IMAGE: Bottled food flavourings for sale at The Baker’s Kitchen.

This is no easy task. After all, all flavourings are chemicals that are added to food to enhance or change the way it tastes, and all flavourings are also manufactured by humans (although, of course, many flavour production processes are now mechanised).

Britain’s first attempt at regulation defined artificial flavouring, or adulteration, in terms of intent to deceive: all flavouring was equal, unless it was found in food sold as pure. This had the side effect of making it almost completely unenforceable, according to Bee Wilson, as “swindlers could be convicted only if it could be proven that they personally had an intention to deceive, which was, in most cases, virtually impossible to show.”

Meanwhile, today’s multi-page definitions rely on the perceived “naturalness” of the flavouring source, as well as the particular production process employed, which creates its own challenges in the face of shifting cultural understandings of edibility, combined with technological innovation.

IMAGE: A thin-film evaporator used to make food flavourings by Frutarom.

Fortunately for the audience, Lohman had brought along some snickerdoodle cookies to help illustrate the nuances. Snickerdoodles are flavoured with vanilla and cinnamon, each of which comes with an intriguing story.

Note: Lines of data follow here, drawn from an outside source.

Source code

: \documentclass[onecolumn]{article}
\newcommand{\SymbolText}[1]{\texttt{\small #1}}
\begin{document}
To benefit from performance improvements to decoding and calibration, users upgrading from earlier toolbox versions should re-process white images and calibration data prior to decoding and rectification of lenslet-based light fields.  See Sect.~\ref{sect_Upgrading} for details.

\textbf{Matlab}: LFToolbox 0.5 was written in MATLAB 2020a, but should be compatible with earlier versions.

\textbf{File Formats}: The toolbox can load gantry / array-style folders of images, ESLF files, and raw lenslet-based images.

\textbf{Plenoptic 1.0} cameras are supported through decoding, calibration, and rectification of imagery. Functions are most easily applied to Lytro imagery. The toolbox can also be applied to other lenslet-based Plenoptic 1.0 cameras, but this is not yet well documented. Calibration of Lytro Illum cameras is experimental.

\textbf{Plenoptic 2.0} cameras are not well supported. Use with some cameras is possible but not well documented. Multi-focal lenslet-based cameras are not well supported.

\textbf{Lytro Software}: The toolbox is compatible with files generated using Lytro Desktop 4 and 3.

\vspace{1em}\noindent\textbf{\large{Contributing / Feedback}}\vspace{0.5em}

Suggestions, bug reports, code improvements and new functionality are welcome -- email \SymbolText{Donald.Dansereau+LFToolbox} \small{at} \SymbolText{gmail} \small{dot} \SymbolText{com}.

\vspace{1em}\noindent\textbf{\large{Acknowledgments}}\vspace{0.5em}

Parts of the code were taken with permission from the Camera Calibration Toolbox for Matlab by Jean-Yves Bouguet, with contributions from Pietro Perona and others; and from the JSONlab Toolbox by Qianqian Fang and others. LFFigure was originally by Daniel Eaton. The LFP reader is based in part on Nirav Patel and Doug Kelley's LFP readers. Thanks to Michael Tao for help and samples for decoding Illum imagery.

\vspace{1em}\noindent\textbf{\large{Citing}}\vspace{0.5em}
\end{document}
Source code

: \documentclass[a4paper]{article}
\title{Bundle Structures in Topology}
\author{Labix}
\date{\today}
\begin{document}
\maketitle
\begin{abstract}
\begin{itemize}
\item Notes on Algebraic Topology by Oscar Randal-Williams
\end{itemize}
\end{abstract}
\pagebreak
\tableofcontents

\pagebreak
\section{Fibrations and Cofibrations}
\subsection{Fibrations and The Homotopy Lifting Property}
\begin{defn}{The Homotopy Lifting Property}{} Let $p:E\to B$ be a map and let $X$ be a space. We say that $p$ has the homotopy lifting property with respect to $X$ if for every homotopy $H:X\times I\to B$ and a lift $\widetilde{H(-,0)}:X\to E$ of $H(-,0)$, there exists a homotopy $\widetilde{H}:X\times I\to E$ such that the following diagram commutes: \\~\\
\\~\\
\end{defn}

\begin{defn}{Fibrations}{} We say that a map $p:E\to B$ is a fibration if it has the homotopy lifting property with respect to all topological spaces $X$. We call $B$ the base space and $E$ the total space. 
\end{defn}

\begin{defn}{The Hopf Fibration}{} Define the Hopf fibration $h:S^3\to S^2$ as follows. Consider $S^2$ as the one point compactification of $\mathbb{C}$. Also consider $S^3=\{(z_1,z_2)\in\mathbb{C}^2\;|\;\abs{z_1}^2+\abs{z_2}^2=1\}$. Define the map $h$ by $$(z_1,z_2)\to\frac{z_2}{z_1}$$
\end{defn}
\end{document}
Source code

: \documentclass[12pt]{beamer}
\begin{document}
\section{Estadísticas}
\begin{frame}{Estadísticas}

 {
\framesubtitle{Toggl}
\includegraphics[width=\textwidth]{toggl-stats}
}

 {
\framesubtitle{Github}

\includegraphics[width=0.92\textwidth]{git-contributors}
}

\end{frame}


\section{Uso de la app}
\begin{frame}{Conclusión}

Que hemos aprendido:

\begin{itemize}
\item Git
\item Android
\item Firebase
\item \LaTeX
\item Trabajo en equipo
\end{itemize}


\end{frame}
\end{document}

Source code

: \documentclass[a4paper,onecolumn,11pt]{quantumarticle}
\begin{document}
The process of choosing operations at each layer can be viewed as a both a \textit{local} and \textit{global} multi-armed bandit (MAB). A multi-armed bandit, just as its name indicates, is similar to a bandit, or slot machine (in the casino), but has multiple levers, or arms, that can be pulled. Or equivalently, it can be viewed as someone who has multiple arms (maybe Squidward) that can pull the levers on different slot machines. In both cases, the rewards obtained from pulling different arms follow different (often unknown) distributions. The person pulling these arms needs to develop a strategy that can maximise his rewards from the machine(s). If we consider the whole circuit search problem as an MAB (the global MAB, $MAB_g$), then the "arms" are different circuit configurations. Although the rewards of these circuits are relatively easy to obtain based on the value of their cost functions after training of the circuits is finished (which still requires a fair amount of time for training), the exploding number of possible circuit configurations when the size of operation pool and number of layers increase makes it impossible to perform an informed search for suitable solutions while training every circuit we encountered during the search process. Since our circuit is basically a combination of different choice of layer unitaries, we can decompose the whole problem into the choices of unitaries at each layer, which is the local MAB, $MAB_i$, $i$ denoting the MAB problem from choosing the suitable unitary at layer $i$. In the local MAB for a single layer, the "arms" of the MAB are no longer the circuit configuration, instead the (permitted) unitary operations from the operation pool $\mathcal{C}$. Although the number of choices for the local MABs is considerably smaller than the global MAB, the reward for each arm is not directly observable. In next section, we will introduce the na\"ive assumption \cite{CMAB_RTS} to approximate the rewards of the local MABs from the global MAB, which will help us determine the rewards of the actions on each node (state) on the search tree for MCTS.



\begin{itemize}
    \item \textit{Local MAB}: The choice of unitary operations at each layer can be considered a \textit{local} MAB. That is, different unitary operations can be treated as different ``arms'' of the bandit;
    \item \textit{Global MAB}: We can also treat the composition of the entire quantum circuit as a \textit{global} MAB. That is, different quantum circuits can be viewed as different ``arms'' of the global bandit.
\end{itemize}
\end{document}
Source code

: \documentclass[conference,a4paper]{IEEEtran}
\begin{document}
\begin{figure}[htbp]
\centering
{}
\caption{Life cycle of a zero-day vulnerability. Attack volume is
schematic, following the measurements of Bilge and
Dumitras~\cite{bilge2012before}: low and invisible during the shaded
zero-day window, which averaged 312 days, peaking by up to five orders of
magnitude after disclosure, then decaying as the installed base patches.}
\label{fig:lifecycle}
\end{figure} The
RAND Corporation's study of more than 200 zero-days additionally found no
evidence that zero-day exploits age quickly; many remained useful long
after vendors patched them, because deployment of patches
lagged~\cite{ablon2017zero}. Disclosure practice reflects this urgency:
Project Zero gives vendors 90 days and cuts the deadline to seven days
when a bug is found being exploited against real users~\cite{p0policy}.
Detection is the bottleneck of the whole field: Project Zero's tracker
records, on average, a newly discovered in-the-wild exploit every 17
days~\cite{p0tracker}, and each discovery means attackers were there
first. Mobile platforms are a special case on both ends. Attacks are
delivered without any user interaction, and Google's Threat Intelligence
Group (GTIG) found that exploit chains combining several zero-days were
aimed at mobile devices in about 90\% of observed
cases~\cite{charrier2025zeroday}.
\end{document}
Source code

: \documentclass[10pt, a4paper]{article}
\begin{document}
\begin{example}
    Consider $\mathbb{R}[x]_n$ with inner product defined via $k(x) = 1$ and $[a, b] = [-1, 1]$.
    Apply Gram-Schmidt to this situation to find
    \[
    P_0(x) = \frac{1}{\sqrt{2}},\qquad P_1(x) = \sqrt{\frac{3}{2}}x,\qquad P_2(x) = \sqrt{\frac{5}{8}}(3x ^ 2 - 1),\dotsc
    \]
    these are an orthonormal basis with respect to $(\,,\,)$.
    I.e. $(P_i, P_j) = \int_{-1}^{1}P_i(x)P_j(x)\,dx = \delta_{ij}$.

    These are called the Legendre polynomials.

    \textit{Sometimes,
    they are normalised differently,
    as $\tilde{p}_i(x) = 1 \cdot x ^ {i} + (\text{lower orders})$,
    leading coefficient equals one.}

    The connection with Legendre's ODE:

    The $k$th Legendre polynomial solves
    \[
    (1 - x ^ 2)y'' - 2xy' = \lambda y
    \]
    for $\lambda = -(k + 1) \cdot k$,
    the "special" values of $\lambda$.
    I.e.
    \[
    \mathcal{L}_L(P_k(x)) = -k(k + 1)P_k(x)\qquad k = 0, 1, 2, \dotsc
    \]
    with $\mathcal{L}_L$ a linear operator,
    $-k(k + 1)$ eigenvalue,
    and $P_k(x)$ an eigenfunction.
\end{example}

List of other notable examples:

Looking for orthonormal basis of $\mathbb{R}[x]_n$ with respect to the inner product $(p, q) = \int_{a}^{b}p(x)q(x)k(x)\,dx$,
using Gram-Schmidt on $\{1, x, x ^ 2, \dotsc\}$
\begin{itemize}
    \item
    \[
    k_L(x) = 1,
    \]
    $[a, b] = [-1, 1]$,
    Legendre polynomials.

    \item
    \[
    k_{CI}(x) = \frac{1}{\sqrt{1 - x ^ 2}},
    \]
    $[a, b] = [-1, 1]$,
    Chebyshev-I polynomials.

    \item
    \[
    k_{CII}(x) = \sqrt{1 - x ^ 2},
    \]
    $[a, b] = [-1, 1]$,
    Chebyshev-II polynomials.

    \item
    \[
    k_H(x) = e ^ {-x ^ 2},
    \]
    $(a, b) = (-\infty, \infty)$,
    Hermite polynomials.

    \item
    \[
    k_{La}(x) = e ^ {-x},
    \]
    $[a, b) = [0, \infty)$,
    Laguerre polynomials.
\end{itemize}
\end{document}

The most shocking revelation of the evening concerned cinnamon, which, in the United States, whether natural or artificial, is likely not to be cinnamon at all, scientifically speaking. “True” cinnamon flavour comes from the bark of the Cinnamomum verum tree, but the FDA has determined that the bark of the cassia tree, another member of the Cinnamomum genus, can also be sold as cinnamon.

IMAGE: True cinnamon is on the far right, cassia bark is on the far left, and in the middle is Indonesian cinnamon, which is also not true cinnamon, and which is lower in cinnamaldehyde and more expensive than cassia, but which does look nice stirring a Mexican hot chocolate. Photo via the Brooklyn Brainery blog.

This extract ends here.